*What needs to be done*. Copy the lines below as they are; omit the images they contain.

■ ■ ■

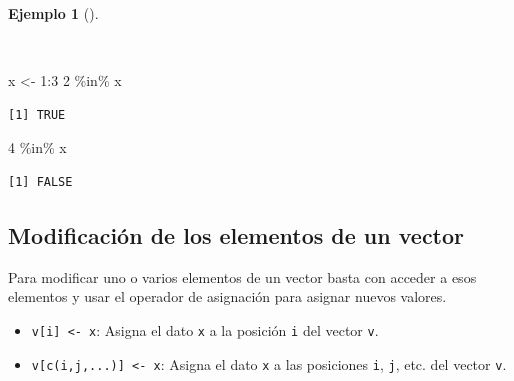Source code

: \documentclass[
  a4paper,
]{scrreport}
\newenvironment{Shaded}{\begin{snugshade}}{\end{snugshade}}
\newcommand{\DecValTok}[1]{\textcolor[rgb]{0.68,0.00,0.00}{#1}}
\newcommand{\NormalTok}[1]{\textcolor[rgb]{0.00,0.23,0.31}{#1}}
\newcommand{\OtherTok}[1]{\textcolor[rgb]{0.00,0.23,0.31}{#1}}
\newcommand{\SpecialCharTok}[1]{\textcolor[rgb]{0.37,0.37,0.37}{#1}}
\providecommand{\tightlist}{%
  \setlength{\itemsep}{0pt}\setlength{\parskip}{0pt}}\usepackage{longtable,booktabs,array}
\theoremstyle{definition}
\theoremstyle{definition}
\newtheorem{example}{Ejemplo}[chapter]
\theoremstyle{remark}
\begin{document}
\begin{example}[]\protect\hypertarget{exm-pertenencia-vector}{}\label{exm-pertenencia-vector}

~

\begin{Shaded}
\begin{Highlighting}[]
\NormalTok{x }\OtherTok{\textless{}{-}} \DecValTok{1}\SpecialCharTok{:}\DecValTok{3}
\DecValTok{2} \SpecialCharTok{\%in\%}\NormalTok{ x}
\end{Highlighting}
\end{Shaded}

\begin{verbatim}
[1] TRUE
\end{verbatim}

\begin{Shaded}
\begin{Highlighting}[]
\DecValTok{4} \SpecialCharTok{\%in\%}\NormalTok{ x}
\end{Highlighting}
\end{Shaded}

\begin{verbatim}
[1] FALSE
\end{verbatim}

\end{example}

\subsection{Modificación de los elementos de un
vector}\label{modificaciuxf3n-de-los-elementos-de-un-vector}

Para modificar uno o varios elementos de un vector basta con acceder a
esos elementos y usar el operador de asignación para asignar nuevos
valores.

\begin{itemize}
\tightlist
\item
  \texttt{v{[}i{]}\ \textless{}-\ x}: Asigna el dato \texttt{x} a la
  posición \texttt{i} del vector \texttt{v}.
\item
  \texttt{v{[}c(i,j,...){]}\ \textless{}-\ x}: Asigna el dato \texttt{x}
  a las posiciones \texttt{i}, \texttt{j}, etc. del vector \texttt{v}.
\end{itemize}
\end{document}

■ ■ ■

*Answer to this task*.
Source code

: \documentclass[
  a4paper,
]{scrreport}
\newenvironment{Shaded}{\begin{snugshade}}{\end{snugshade}}
\newcommand{\DecValTok}[1]{\textcolor[rgb]{0.68,0.00,0.00}{#1}}
\newcommand{\NormalTok}[1]{\textcolor[rgb]{0.00,0.23,0.31}{#1}}
\newcommand{\OtherTok}[1]{\textcolor[rgb]{0.00,0.23,0.31}{#1}}
\newcommand{\SpecialCharTok}[1]{\textcolor[rgb]{0.37,0.37,0.37}{#1}}
\providecommand{\tightlist}{%
  \setlength{\itemsep}{0pt}\setlength{\parskip}{0pt}}\usepackage{longtable,booktabs,array}
\theoremstyle{definition}
\theoremstyle{definition}
\newtheorem{example}{Ejemplo}[chapter]
\theoremstyle{remark}
\begin{document}
\begin{example}[]\protect\hypertarget{exm-pertenencia-vector}{}\label{exm-pertenencia-vector}

~

\begin{Shaded}
\begin{Highlighting}[]
\NormalTok{x }\OtherTok{\textless{}{-}} \DecValTok{1}\SpecialCharTok{:}\DecValTok{3}
\DecValTok{2} \SpecialCharTok{\%in\%}\NormalTok{ x}
\end{Highlighting}
\end{Shaded}

\begin{verbatim}
[1] TRUE
\end{verbatim}

\begin{Shaded}
\begin{Highlighting}[]
\DecValTok{4} \SpecialCharTok{\%in\%}\NormalTok{ x}
\end{Highlighting}
\end{Shaded}

\begin{verbatim}
[1] FALSE
\end{verbatim}

\end{example}

\subsection{Modificación de los elementos de un
vector}\label{modificaciuxf3n-de-los-elementos-de-un-vector}

Para modificar uno o varios elementos de un vector basta con acceder a
esos elementos y usar el operador de asignación para asignar nuevos
valores.

\begin{itemize}
\tightlist
\item
  \texttt{v{[}i{]}\ \textless{}-\ x}: Asigna el dato \texttt{x} a la
  posición \texttt{i} del vector \texttt{v}.
\item
  \texttt{v{[}c(i,j,...){]}\ \textless{}-\ x}: Asigna el dato \texttt{x}
  a las posiciones \texttt{i}, \texttt{j}, etc. del vector \texttt{v}.
\end{itemize}
\end{document}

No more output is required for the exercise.